A promising new start?

In August 2005 he finally found what he thought was the perfect option – 70ha of overgrown but promising land near Porterville. It was a section of a larger farm that had been subdivided and sold off. Walker’s piece did not have any buildings on it and he rented the farmhouse from Boet Immelman, the farmer who had bought the other section. “We were able to move right in and I started clearing the aliens that had taken over large parts of the farm and bought ten mares to slowly start up a stud again.” But unbeknown to him, Walker had bought ­himself an expensive share in a hornet’s nest.
Walker and Immelman had bought their land from Siyanqoba Farming ­Enterprises, a BEE company that had got itself into financial difficulties. With monies owing to Land Bank and farming operations having practically ground to a halt, the company had sold the farm off in two parts – one section to Walker, and the ­remainder to local farmer Boet Immelman.

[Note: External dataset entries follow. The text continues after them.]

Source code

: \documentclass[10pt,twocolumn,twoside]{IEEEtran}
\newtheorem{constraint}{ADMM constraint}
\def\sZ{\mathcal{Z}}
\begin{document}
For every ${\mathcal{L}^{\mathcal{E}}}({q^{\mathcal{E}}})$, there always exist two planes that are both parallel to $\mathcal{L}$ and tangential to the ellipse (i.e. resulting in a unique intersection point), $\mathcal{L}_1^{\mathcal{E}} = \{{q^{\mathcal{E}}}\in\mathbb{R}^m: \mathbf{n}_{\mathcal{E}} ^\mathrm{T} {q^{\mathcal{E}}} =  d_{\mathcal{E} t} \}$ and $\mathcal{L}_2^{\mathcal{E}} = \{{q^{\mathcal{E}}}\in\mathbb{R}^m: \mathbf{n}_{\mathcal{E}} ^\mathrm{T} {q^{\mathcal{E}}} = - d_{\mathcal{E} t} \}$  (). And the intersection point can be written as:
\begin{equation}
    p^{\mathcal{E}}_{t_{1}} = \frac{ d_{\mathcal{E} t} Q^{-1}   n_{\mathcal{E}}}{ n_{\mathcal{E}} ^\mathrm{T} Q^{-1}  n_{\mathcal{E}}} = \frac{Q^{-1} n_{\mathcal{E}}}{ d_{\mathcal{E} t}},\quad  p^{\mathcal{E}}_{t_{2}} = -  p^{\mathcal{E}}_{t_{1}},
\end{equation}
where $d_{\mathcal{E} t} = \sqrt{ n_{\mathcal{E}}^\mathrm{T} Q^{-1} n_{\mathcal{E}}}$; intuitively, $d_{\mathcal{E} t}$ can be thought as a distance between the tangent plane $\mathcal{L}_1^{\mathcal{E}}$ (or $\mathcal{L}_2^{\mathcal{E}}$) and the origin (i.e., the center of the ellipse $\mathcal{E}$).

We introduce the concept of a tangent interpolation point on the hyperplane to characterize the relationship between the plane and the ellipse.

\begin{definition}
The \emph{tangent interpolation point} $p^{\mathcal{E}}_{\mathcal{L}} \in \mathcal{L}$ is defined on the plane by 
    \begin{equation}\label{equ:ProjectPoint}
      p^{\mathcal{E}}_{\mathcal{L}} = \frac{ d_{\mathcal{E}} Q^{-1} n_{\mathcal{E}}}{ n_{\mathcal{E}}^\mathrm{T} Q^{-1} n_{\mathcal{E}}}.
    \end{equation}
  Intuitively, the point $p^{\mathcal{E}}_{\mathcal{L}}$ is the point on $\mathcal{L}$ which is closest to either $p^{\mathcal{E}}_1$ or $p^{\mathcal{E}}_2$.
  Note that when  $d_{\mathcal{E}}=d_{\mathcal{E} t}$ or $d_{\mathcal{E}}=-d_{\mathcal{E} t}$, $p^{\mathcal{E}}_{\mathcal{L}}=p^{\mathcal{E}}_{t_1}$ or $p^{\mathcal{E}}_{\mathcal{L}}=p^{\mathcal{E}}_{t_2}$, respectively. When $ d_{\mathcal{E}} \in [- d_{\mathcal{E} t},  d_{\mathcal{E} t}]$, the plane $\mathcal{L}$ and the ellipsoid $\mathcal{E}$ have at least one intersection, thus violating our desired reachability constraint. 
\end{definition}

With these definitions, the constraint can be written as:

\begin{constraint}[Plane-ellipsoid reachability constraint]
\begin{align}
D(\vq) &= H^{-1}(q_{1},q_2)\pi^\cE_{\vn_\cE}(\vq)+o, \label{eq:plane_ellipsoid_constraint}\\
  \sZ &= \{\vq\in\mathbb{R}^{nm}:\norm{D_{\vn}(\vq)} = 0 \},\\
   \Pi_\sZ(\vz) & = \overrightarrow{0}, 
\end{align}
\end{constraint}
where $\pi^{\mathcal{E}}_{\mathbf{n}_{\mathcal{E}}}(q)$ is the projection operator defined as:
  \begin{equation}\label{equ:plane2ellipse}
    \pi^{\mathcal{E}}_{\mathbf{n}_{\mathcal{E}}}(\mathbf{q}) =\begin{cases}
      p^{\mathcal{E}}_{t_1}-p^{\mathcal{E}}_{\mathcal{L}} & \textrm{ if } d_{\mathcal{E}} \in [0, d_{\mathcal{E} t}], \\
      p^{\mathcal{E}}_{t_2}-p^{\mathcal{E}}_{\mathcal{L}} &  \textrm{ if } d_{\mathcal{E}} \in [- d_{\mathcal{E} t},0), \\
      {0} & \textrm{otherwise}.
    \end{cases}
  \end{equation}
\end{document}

Siyanqoba Trust, the 55% shareholder in Siyanqoba Farming Enterprises, was made up of 20 previously disadvantaged people – most of them farmworkers from the surrounding area. When the venture was set up, it was decided that most of the Siyanqoba trustees would work and live on the farm. Now, five years later, with their company broke and the farm sold off, these same people were refusing to vacate the houses they lived in on the farm. They claimed to have been tricked into the sale of the farm and accused the authorities of not having done enough to save the BEE venture. They also said they would not move off the farm unless they were provided with alternative accommodation.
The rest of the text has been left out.